So, you are a self-made entrepreneur with a business idea of gold and the initiative to get it off the ground and running. As you look around, you see several routes to e-commerce success, but turn your gaze to the big behemoth: Amazon. There’s no doubt you’re wondering if your business ready to break into the Amazon Marketplace.
Well, the answer might be yes. Amazon and resources like projectfba.com have made it easier to become a successful seller. However, before committing, you’ll want to know what you’re getting yourself into.
Here are several factors you need to consider before becoming an FBA seller.
Amazon has made a platform where sellers can sign up in just a few minutes and have listings live very quickly. This e-commerce site has made it functionally easy to begin selling and has the name to bring in customers. But, selling on Amazon is about more than how simple it is to sign up.
A flip side to an easy introduction is the level of competitiveness with other sellers. Many brands and companies have begun listing similar products, which may make it harder to attract customers. To rise above, you may be spending a lot of time just differentiating your products from the other similar sellers.
It is not unusual to find dozens, even hundreds, of resellers with similar products. It creates product crowding and price competition where sellers are likely to ignore suggested retail pricing and accept low margins to increase sales.
Amazon Makes the Rules
This can be a pro or con, depending on the seller. Amazon makes the rules and can use massive amounts of customer purchase and search data but only shares minimum information with sellers. If you are confident you can work around this data gap and know your customer base, you can find other methods to advertise your products.
With this control and information, Amazon decides which products to highlight and advertise. Now, if your product is that highlight, it is all well and good. However, if you are not getting in the spotlight, you may have a harder time breaking through.
Fulfillment by Amazon
Fulfillment by Amazon, or FBA, is a program offered to all third-party sellers.

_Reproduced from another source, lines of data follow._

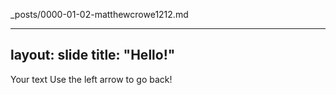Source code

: _posts/0000-01-02-matthewcrowe1212.md

---
layout: slide
title: "Hello!"
---
Your text
Use the left arrow to go back!
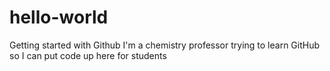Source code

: # hello-world
Getting started with Github
I'm a chemistry professor trying to learn GitHub so I can put code up here for students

You place your product into the company’s fulfillment center network, a customer places an order, and Amazon ships the individual order. This takes the shipping factor out of the seller’s hands.

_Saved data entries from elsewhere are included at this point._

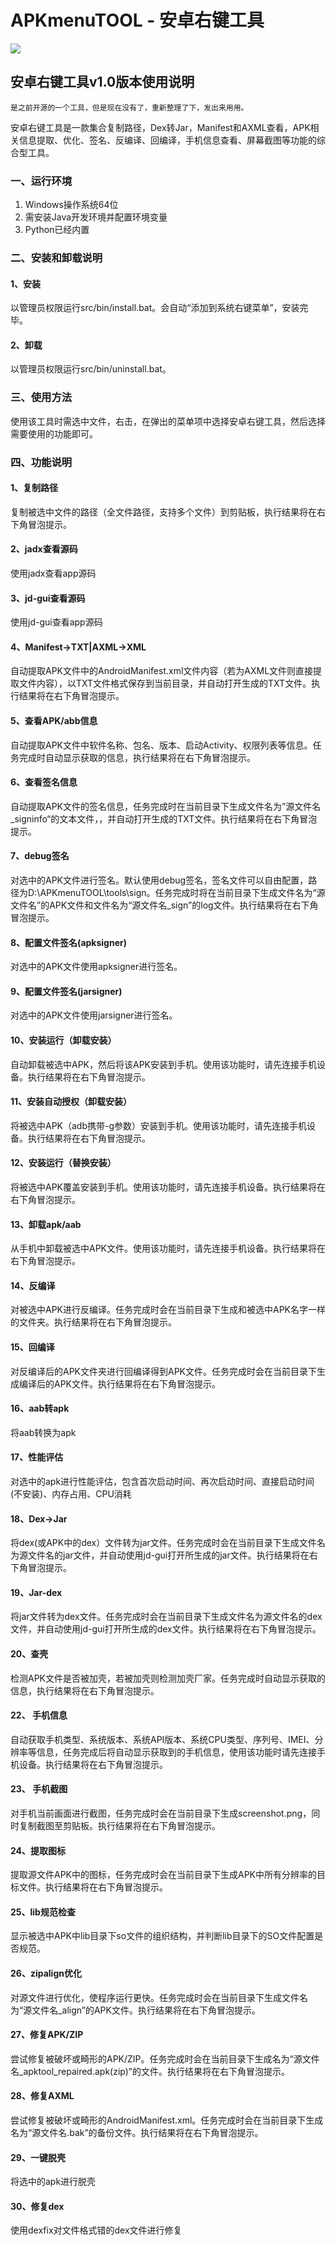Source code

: # APKmenuTOOL - 安卓右键工具

![](./screenshot.png)


## **安卓右键工具v1.0版本使用说明**

``是之前开源的一个工具，但是现在没有了，重新整理了下，发出来用用。``

安卓右键工具是一款集合复制路径，Dex转Jar，Manifest和AXML查看，APK相关信息提取、优化、签名、反编译、回编译，手机信息查看、屏幕截图等功能的综合型工具。
### 一、运行环境
1. Windows操作系统64位
2. 需安装Java开发环境并配置环境变量
3. Python已经内置

### 二、安装和卸载说明
#### 1、安装
以管理员权限运行src/bin/install.bat。会自动“添加到系统右键菜单”，安装完毕。

#### 2、卸载
以管理员权限运行src/bin/uninstall.bat。

### 三、使用方法
使用该工具时需选中文件，右击，在弹出的菜单项中选择安卓右键工具，然后选择需要使用的功能即可。


### 四、功能说明

#### 1、复制路径
复制被选中文件的路径（全文件路径，支持多个文件）到剪贴板，执行结果将在右下角冒泡提示。

#### 2、jadx查看源码
使用jadx查看app源码

#### 3、jd-gui查看源码
使用jd-gui查看app源码

#### 4、Manifest->TXT|AXML->XML
自动提取APK文件中的AndroidManifest.xml文件内容（若为AXML文件则直接提取文件内容），以TXT文件格式保存到当前目录，并自动打开生成的TXT文件。执行结果将在右下角冒泡提示。

#### 5、查看APK/abb信息
自动提取APK文件中软件名称、包名、版本、启动Activity、权限列表等信息。任务完成时自动显示获取的信息，执行结果将在右下角冒泡提示。

#### 6、查看签名信息
自动提取APK文件的签名信息，任务完成时在当前目录下生成文件名为”源文件名_signinfo“的文本文件，，并自动打开生成的TXT文件。执行结果将在右下角冒泡提示。

#### 7、debug签名
对选中的APK文件进行签名。默认使用debug签名，签名文件可以自由配置，路径为D:\APKmenuTOOL\tools\sign。任务完成时将在当前目录下生成文件名为“源文件名”的APK文件和文件名为“源文件名_sign”的log文件。执行结果将在右下角冒泡提示。

#### 8、配置文件签名(apksigner)
对选中的APK文件使用apksigner进行签名。

#### 9、配置文件签名(jarsigner)
对选中的APK文件使用jarsigner进行签名。

#### 10、安装运行（卸载安装）
自动卸载被选中APK，然后将该APK安装到手机。使用该功能时，请先连接手机设备。执行结果将在右下角冒泡提示。

#### 11、安装自动授权（卸载安装）
将被选中APK（adb携带-g参数）安装到手机。使用该功能时，请先连接手机设备。执行结果将在右下角冒泡提示。


#### 12、安装运行（替换安装）
将被选中APK覆盖安装到手机。使用该功能时，请先连接手机设备。执行结果将在右下角冒泡提示。

#### 13、卸载apk/aab
从手机中卸载被选中APK文件。使用该功能时，请先连接手机设备。执行结果将在右下角冒泡提示。

#### 14、反编译
对被选中APK进行反编译。任务完成时会在当前目录下生成和被选中APK名字一样的文件夹。执行结果将在右下角冒泡提示。

#### 15、回编译
对反编译后的APK文件夹进行回编译得到APK文件。任务完成时会在当前目录下生成编译后的APK文件。执行结果将在右下角冒泡提示。

#### 16、aab转apk
将aab转换为apk

#### 17、性能评估
对选中的apk进行性能评估，包含首次启动时间、再次启动时间、直接启动时间(不安装)、内存占用、CPU消耗

#### 18、Dex->Jar
将dex(或APK中的dex）文件转为jar文件。任务完成时会在当前目录下生成文件名为源文件名的jar文件，并自动使用jd-gui打开所生成的jar文件。执行结果将在右下角冒泡提示。

#### 19、Jar-dex
将jar文件转为dex文件。任务完成时会在当前目录下生成文件名为源文件名的dex文件，并自动使用jd-gui打开所生成的dex文件。执行结果将在右下角冒泡提示。

#### 20、查壳
检测APK文件是否被加壳，若被加壳则检测加壳厂家。任务完成时自动显示获取的信息，执行结果将在右下角冒泡提示。

#### 22、 手机信息
自动获取手机类型、系统版本、系统API版本、系统CPU类型、序列号、IMEI、分辨率等信息，任务完成后将自动显示获取到的手机信息，使用该功能时请先连接手机设备。执行结果将在右下角冒泡提示。

#### 23、 手机截图
对手机当前画面进行截图，任务完成时会在当前目录下生成screenshot.png，同时复制截图至剪贴板。执行结果将在右下角冒泡提示。

#### 24、提取图标
提取源文件APK中的图标，任务完成时会在当前目录下生成APK中所有分辨率的目标文件。执行结果将在右下角冒泡提示。

#### 25、lib规范检查
显示被选中APK中lib目录下so文件的组织结构，并判断lib目录下的SO文件配置是否规范。

#### 26、zipalign优化
对源文件进行优化，使程序运行更快。任务完成时会在当前目录下生成文件名为“源文件名_align”的APK文件。执行结果将在右下角冒泡提示。

#### 27、修复APK/ZIP
尝试修复被破坏或畸形的APK/ZIP。任务完成时会在当前目录下生成名为“源文件名_apktool_repaired.apk(zip)”的文件。执行结果将在右下角冒泡提示。

#### 28、修复AXML
尝试修复被破坏或畸形的AndroidManifest.xml。任务完成时会在当前目录下生成名为“源文件名.bak”的备份文件。执行结果将在右下角冒泡提示。

#### 29、一键脱壳
将选中的apk进行脱壳

#### 30、修复dex
使用dexfix对文件格式错的dex文件进行修复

Products within FBA are eligible for Super Saver Shipping and Amazon Prime, two major programs that improve customer conversion rates for sellers.
This is a win-win for both parties as a seller can guarantee great shipping, and Amazon maintains its reputation for fast, quality shopping experiences.
When working with Amazon, each purchase is a one-time transaction. You, as the seller, cannot market or re-market to those customers once the sale is made. So, while a personal, non-Amazon channel may allow for continued engagement, you would sacrifice that with an Amazon page.
Brands on Amazon are responsible for securing their own distribution. The company will rarely help remove unauthorized resellers, so anyone can sell any product, so long as it is legitimate.
For you, this could mean trademark or copyright issues as someone decides to mimic your product or business plan.
24-Hour Inquiry Response
One of the Amazon rules and expectations for sellers is a strict 24-hour response policy to customer inquiries, any day of the year. This applies to confirmation emails, shipping updates, order cancellation inquiries, and more. Depending on your capacity, this may or may not be a good thing. If you have an avalanche of inquiries regularly, the marketplace may not be the best platform. If you already operate on this type of structure, then welcome!
Overall, deciding if you’re ready for the big leagues of e-Commerce is up to you. While your products may be generating a profit, you’ll need to consider whether you can stand up against the competition on this platform.
We recommend using a third-party FBA tool to track competitor keywords, product performance, etc. This way, you’ll have a better idea of what works and what doesn’t before hitting the market.